**Instructions for the task**:
Produce as output only the lines below starting at the line with "Easy Photo Share" and continuing through the line with "WANアクセス可能なルーターが存在している場合に限り動作します。", each one exactly as written.

**Given information**:
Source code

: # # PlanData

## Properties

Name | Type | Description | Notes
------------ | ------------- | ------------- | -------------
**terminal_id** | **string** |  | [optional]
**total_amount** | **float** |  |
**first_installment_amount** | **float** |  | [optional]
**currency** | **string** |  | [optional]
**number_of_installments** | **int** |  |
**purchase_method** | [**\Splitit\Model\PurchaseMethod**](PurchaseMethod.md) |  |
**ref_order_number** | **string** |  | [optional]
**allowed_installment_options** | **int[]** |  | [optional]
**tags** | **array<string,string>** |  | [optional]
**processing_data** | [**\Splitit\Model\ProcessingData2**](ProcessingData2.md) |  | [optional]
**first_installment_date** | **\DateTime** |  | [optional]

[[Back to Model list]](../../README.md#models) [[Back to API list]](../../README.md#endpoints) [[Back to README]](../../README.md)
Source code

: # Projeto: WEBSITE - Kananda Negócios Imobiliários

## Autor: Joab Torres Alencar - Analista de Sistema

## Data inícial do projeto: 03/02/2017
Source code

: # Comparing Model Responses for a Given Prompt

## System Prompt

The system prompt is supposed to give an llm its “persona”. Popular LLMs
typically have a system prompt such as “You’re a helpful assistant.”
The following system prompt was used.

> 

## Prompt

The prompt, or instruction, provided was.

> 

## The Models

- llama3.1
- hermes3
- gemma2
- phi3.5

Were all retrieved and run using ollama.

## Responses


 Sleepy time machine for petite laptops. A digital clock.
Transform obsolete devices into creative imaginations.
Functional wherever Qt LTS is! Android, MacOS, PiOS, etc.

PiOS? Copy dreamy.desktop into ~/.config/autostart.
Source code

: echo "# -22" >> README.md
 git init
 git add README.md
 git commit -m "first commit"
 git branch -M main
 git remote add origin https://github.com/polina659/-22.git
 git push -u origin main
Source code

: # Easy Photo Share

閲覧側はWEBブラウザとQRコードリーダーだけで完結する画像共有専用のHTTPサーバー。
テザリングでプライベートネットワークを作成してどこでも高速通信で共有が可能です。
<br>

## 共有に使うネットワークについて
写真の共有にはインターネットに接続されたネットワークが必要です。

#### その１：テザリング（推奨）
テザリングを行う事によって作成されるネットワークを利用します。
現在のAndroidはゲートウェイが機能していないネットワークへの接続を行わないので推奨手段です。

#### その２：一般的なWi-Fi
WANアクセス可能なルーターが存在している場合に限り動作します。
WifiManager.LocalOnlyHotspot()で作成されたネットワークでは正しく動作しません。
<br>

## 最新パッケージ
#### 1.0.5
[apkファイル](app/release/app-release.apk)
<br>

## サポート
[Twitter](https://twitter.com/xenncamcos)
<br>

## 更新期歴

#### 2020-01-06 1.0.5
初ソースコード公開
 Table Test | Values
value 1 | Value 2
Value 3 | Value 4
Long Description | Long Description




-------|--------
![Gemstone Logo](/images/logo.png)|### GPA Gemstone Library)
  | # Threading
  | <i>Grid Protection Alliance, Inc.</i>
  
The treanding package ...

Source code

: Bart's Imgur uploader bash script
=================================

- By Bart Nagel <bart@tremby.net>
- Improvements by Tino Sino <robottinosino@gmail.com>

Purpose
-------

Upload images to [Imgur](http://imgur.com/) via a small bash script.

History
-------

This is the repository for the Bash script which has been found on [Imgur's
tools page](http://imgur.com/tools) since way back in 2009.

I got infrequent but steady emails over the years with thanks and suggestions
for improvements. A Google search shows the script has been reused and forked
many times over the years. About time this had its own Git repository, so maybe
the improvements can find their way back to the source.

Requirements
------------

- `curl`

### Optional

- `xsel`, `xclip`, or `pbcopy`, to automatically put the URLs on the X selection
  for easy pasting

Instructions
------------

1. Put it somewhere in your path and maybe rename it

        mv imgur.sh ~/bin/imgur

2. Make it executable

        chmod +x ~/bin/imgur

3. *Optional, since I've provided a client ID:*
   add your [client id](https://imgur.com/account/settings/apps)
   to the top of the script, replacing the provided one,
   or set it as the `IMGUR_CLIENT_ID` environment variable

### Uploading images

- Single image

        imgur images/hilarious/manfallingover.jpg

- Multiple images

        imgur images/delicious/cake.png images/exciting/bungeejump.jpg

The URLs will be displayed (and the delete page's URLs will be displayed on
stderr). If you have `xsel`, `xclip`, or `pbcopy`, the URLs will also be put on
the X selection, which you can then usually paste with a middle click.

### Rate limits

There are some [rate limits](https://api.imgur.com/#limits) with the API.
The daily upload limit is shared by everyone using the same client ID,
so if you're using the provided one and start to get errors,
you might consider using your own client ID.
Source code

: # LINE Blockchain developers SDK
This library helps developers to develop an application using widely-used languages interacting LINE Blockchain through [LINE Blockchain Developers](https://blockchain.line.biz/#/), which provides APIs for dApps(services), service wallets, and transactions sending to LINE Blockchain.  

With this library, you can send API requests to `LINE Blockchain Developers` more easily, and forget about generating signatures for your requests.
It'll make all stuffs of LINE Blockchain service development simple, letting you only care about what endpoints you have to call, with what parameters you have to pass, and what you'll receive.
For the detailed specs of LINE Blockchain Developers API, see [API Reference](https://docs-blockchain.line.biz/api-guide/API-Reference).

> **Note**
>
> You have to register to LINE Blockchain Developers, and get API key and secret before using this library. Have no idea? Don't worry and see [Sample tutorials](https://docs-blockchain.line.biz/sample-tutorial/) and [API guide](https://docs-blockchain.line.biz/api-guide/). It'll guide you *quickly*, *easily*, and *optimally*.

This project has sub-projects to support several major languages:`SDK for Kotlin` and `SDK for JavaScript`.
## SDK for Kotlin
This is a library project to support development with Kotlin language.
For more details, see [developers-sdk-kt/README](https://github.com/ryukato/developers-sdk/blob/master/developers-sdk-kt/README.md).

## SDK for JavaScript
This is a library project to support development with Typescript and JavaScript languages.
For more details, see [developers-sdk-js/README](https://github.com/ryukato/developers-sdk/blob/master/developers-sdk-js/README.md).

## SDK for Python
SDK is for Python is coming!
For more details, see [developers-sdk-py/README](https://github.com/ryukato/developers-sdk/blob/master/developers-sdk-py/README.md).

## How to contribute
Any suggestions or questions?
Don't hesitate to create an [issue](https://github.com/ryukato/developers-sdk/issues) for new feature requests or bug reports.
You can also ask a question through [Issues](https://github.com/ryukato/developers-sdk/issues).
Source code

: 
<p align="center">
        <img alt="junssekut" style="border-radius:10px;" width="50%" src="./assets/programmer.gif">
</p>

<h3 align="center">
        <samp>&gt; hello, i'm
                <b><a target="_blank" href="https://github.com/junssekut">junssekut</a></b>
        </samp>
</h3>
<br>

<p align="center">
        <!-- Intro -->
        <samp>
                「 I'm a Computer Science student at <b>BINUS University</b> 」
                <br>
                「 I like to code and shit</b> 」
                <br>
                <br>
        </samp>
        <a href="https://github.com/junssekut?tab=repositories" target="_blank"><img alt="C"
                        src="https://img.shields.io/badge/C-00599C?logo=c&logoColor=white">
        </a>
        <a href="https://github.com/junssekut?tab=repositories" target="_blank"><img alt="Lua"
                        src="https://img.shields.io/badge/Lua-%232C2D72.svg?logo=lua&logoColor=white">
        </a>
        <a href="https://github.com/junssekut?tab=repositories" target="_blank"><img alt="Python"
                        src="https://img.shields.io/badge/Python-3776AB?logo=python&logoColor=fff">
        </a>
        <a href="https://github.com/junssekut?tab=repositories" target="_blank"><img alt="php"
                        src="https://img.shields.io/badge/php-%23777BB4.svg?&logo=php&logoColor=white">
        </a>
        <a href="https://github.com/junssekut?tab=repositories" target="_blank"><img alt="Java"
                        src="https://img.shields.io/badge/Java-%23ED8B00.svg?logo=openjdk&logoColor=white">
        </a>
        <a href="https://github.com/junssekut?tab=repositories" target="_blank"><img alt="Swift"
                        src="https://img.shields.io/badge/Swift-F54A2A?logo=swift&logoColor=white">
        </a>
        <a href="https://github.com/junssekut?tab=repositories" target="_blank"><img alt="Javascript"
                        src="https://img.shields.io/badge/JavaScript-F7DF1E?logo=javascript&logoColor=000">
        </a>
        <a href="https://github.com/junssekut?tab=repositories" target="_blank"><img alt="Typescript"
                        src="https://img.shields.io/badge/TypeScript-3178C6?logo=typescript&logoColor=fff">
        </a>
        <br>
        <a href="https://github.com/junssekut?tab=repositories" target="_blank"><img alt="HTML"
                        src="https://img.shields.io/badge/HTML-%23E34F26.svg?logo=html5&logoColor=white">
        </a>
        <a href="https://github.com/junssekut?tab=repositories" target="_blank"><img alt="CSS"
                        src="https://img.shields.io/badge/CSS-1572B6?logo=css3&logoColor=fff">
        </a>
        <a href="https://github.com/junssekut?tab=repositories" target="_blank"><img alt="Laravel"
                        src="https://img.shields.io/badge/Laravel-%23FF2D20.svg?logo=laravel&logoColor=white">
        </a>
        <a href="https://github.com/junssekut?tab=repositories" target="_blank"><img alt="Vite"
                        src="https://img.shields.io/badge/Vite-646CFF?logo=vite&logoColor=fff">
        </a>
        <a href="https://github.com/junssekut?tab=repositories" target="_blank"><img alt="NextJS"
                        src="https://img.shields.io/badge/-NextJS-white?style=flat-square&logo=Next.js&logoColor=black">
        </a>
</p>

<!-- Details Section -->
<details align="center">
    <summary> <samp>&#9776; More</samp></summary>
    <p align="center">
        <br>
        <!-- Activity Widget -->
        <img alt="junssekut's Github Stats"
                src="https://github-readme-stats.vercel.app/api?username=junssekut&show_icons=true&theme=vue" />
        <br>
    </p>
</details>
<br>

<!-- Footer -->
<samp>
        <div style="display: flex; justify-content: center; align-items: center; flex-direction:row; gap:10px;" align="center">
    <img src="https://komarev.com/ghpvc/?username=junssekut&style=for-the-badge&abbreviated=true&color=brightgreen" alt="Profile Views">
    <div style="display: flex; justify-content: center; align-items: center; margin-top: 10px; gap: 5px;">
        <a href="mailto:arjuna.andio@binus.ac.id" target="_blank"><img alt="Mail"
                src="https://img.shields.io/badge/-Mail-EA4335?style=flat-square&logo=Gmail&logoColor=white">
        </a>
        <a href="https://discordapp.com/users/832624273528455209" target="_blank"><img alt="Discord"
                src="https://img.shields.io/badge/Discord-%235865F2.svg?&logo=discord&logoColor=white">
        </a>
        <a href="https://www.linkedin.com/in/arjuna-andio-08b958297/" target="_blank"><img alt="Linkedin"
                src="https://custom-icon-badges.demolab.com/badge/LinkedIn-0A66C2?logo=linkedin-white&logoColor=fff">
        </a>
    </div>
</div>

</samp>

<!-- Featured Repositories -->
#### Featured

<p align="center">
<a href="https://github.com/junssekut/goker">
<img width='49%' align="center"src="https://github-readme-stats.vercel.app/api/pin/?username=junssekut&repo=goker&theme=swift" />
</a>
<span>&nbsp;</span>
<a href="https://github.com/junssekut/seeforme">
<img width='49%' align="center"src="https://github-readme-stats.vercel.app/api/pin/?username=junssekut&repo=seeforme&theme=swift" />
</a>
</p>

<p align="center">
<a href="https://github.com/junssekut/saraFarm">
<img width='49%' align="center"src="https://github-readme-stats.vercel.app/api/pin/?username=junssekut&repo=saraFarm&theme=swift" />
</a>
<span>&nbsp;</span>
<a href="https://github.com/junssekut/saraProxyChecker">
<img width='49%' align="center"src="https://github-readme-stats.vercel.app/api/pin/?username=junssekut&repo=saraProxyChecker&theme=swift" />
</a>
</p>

**Task output**:
: # Easy Photo Share

閲覧側はWEBブラウザとQRコードリーダーだけで完結する画像共有専用のHTTPサーバー。
テザリングでプライベートネットワークを作成してどこでも高速通信で共有が可能です。
<br>

## 共有に使うネットワークについて
写真の共有にはインターネットに接続されたネットワークが必要です。

#### その１：テザリング（推奨）
テザリングを行う事によって作成されるネットワークを利用します。
現在のAndroidはゲートウェイが機能していないネットワークへの接続を行わないので推奨手段です。

#### その２：一般的なWi-Fi
WANアクセス可能なルーターが存在している場合に限り動作します。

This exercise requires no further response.